● **EXERCISE DETAILS**:
Find all lines in the listing that include the word "definition", then copy them.

● **ENTRIES SUPPLIED**:
☆ ☆ ☆ ☆ ☆ ☆ ☆
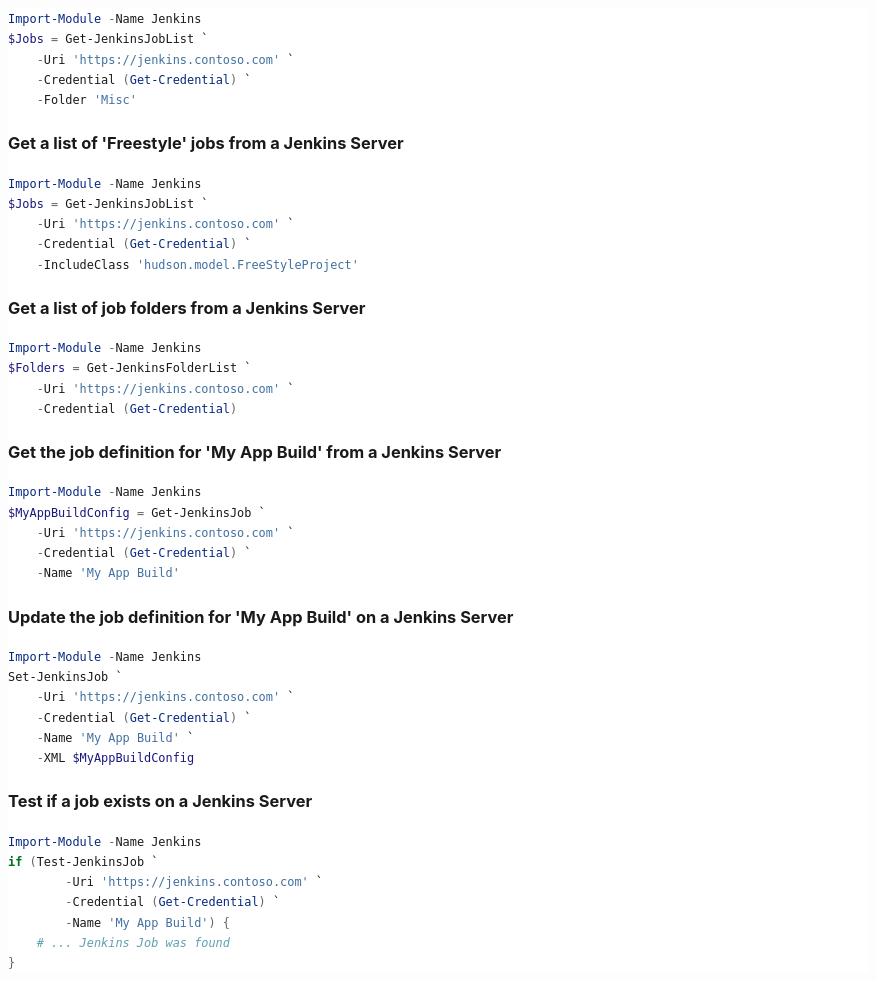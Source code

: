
 ```powershell
Import-Module -Name Jenkins
$Jobs = Get-JenkinsJobList `
    -Uri 'https://jenkins.contoso.com' `
    -Credential (Get-Credential) `
    -Folder 'Misc'
```

### Get a list of 'Freestyle' jobs from a Jenkins Server

```powershell
Import-Module -Name Jenkins
$Jobs = Get-JenkinsJobList `
    -Uri 'https://jenkins.contoso.com' `
    -Credential (Get-Credential) `
    -IncludeClass 'hudson.model.FreeStyleProject'
```

### Get a list of job folders from a Jenkins Server

```powershell
Import-Module -Name Jenkins
$Folders = Get-JenkinsFolderList `
    -Uri 'https://jenkins.contoso.com' `
    -Credential (Get-Credential)
```

### Get the job definition for 'My App Build' from a Jenkins Server

```powershell
Import-Module -Name Jenkins
$MyAppBuildConfig = Get-JenkinsJob `
    -Uri 'https://jenkins.contoso.com' `
    -Credential (Get-Credential) `
    -Name 'My App Build'
```

### Update the job definition for 'My App Build' on a Jenkins Server

```powershell
Import-Module -Name Jenkins
Set-JenkinsJob `
    -Uri 'https://jenkins.contoso.com' `
    -Credential (Get-Credential) `
    -Name 'My App Build' `
    -XML $MyAppBuildConfig
```

### Test if a job exists on a Jenkins Server

```powershell
Import-Module -Name Jenkins
if (Test-JenkinsJob `
        -Uri 'https://jenkins.contoso.com' `
        -Credential (Get-Credential) `
        -Name 'My App Build') {
    # ... Jenkins Job was found
}
```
☆ ☆ ☆ ☆ ☆ ☆ ☆
● **SOLUTION BELOW**:
### Get the job definition for 'My App Build' from a Jenkins Server
### Update the job definition for 'My App Build' on a Jenkins Server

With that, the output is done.